I guess you could say I was sort of a shy kid. I had fun with my friends, but I suffered from some pretty intense self-consciousness when there was potential to embarrass myself in front of strangers, cute boys, or the “cool” kids. (Gym class, naturally, was a living nightmare.)

Today’s sometimes crippling insecurities are masked by a self-deprecating sense of humor and years of experience teaching me that more often than not, I am indeed going to embarrass myself so I should just learn to laugh about it. I wouldn’t call myself a klutz; it’s more that I just walk around with my over-caffeinated editor’s brain never quite turned off. Being so detail-oriented leads to more than a few *oops* moments—I’m so focused on the pretty leaves that I don’t realize I’m about to walk into a tree.

I got to a point in college where I no longer wanted to hold myself back from trying new things in fear of humiliation. My roommate/best friend convinced me to go on a whitewater rafting trip with an outdoorsy club towards the end of our freshman year and I got so hooked on crazy camping adventures that I spent the rest of my college career in that club. Never would I have imagined myself rappelling down a cliff or crawling around a muddy cave for fun. (Then again, I did a lot of things in college I wouldn’t have imagined myself doing).

A new environment is always the perfect place to try new things.

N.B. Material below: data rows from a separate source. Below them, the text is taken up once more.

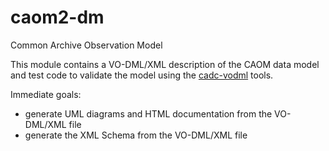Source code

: # caom2-dm
Common Archive Observation Model

This module contains a VO-DML/XML description of the CAOM data model and test code to validate 
the model using the <a href="https://github.com/opencadc/core/cadc-vodml">cadc-vodml</a> tools.

Immediate goals: 
- generate UML diagrams and HTML documentation from the VO-DML/XML file
- generate the XML Schema from the VO-DML/XML file



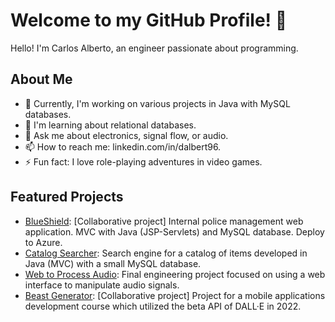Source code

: # Welcome to my GitHub Profile! 👋

Hello! I'm Carlos Alberto, an engineer passionate about programming.

## About Me

- 🔭 Currently, I'm working on various projects in Java with MySQL databases.
- 🌱 I'm learning about relational databases.
- 💬 Ask me about electronics, signal flow, or audio.
- 📫 How to reach me: linkedin.com/in/dalbert96.
- ⚡ Fun fact: I love role-playing adventures in video games.

## Featured Projects

- [BlueShield](https://github.com/pvalls4/blueshield): [Collaborative project] Internal police management web application. MVC with Java (JSP-Servlets) and MySQL database. Deploy to Azure.
- [Catalog Searcher](https://github.com/dalbert9615/CatalogSearcherMVCjava): Search engine for a catalog of items developed in Java (MVC) with a small MySQL database.
- [Web to Process Audio](https://github.com/dalbert9615/WebInterfaceToCompressAudio): Final engineering project focused on using a web interface to manipulate audio signals.
- [Beast Generator](https://github.com/dalbert9615/BeastGenerator): [Collaborative project] Project for a mobile applications development course which utilized the beta API of DALL·E in 2022.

I knew before I even got here that I wanted to do all the things. I want to feel like I know this place. I want to meet people. I want to push my own boundaries. I want to, you guessed it, break out of my comfort zone. My first foray into doing just that: A self-defense class—but I’ll come back to that in a minute.

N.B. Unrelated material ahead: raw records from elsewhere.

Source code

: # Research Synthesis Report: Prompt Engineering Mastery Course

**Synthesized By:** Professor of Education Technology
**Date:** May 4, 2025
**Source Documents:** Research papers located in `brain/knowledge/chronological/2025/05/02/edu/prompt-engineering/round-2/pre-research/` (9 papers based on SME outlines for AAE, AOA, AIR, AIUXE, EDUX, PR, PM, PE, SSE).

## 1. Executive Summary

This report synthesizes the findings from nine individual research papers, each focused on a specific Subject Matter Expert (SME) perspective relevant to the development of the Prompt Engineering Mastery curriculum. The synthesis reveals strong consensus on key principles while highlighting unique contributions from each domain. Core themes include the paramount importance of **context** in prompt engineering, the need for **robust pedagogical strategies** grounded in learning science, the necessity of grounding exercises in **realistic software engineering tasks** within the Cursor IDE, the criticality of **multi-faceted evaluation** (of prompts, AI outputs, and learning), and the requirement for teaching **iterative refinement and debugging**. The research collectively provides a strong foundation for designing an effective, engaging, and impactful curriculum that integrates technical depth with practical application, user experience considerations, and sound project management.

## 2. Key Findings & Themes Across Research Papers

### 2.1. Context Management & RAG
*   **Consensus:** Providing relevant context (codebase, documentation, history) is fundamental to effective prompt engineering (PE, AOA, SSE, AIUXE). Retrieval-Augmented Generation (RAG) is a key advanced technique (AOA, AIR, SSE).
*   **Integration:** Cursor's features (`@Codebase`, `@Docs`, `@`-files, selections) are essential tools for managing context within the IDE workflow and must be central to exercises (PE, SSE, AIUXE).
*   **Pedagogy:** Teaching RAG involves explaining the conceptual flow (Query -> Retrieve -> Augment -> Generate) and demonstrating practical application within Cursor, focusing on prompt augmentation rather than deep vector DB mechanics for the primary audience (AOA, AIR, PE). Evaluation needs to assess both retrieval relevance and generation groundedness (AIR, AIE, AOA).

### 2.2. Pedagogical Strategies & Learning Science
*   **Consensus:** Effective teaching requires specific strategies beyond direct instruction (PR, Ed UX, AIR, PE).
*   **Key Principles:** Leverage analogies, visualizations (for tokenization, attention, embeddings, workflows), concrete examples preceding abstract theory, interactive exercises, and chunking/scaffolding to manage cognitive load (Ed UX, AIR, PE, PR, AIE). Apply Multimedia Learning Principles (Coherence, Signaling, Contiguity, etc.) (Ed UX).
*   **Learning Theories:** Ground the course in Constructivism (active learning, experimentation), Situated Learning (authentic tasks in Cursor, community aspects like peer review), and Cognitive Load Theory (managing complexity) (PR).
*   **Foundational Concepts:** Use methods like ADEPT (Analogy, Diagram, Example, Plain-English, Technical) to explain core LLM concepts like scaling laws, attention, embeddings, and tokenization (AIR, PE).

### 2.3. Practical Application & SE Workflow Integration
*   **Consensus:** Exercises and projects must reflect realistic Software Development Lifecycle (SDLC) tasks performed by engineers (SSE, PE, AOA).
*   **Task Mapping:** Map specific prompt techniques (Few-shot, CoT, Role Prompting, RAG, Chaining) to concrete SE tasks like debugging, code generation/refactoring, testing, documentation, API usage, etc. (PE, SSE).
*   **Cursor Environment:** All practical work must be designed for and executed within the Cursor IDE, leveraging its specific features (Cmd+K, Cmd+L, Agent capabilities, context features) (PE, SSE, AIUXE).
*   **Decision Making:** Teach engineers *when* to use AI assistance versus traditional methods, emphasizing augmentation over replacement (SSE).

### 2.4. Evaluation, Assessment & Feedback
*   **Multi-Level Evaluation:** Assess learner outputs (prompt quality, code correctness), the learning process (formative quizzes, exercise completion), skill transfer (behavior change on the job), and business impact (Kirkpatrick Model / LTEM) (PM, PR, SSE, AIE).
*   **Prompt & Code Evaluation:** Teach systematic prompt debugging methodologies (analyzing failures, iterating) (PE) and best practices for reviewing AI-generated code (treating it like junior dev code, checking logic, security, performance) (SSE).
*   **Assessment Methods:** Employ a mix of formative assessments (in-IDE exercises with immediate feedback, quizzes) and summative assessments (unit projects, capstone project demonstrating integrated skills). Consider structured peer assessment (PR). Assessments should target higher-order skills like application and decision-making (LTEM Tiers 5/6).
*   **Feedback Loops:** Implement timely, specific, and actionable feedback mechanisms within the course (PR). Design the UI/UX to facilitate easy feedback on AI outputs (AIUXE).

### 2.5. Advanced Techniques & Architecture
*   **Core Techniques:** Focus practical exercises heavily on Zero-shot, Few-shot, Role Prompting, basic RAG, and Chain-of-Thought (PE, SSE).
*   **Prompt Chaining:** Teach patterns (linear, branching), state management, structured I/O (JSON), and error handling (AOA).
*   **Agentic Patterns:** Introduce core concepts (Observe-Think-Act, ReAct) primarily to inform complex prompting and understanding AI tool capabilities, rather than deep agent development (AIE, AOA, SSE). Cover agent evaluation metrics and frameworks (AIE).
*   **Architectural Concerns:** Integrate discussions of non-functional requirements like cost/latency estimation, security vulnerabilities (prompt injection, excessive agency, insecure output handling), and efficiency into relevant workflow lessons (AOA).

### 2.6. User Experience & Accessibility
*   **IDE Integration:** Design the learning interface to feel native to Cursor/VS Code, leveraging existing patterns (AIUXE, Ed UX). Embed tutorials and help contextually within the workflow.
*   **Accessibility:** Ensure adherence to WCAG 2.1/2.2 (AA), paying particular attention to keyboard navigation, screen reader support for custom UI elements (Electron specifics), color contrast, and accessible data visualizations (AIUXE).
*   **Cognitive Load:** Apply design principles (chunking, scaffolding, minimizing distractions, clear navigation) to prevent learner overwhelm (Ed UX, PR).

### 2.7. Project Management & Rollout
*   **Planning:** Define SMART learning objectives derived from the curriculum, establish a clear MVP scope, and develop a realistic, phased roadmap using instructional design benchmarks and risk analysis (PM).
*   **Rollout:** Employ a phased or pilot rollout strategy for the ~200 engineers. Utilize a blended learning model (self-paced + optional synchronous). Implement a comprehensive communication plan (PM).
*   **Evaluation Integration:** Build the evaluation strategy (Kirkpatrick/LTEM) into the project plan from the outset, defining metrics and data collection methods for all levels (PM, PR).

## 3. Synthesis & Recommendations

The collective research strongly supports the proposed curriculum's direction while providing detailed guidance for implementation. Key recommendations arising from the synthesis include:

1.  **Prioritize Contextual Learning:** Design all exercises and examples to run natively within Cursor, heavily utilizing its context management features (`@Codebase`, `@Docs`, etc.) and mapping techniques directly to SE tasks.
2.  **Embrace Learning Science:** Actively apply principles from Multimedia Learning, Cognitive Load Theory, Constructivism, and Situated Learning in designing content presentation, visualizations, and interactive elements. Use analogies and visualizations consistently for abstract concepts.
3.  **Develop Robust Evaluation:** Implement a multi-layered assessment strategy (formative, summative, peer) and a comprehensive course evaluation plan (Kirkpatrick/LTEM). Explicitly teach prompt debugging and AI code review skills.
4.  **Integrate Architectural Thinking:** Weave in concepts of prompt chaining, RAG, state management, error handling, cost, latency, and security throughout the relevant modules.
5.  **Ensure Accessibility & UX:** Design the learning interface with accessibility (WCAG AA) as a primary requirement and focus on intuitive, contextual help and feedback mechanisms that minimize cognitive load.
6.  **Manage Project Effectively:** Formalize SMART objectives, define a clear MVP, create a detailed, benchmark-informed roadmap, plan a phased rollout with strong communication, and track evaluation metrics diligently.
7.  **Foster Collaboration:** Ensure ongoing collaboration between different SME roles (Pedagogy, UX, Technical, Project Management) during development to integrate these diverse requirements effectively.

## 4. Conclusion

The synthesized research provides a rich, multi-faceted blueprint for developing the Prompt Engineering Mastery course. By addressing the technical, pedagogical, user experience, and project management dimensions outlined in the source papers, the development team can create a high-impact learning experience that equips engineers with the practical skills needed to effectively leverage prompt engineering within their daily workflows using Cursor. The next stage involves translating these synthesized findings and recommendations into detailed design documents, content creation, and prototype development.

Being a journalist is far from comfortable. Let’s forget the fast-paced deadline-induced chaos for a minute (Forbes listed “Newspaper Reporter” as the 9th most stressful job for 2016) and instead take into account what you have to be prepared to do. If the thought of walking up to a perfect stranger and asking them an insanely personal question makes your blood run cold, you’d never make it as a reporter.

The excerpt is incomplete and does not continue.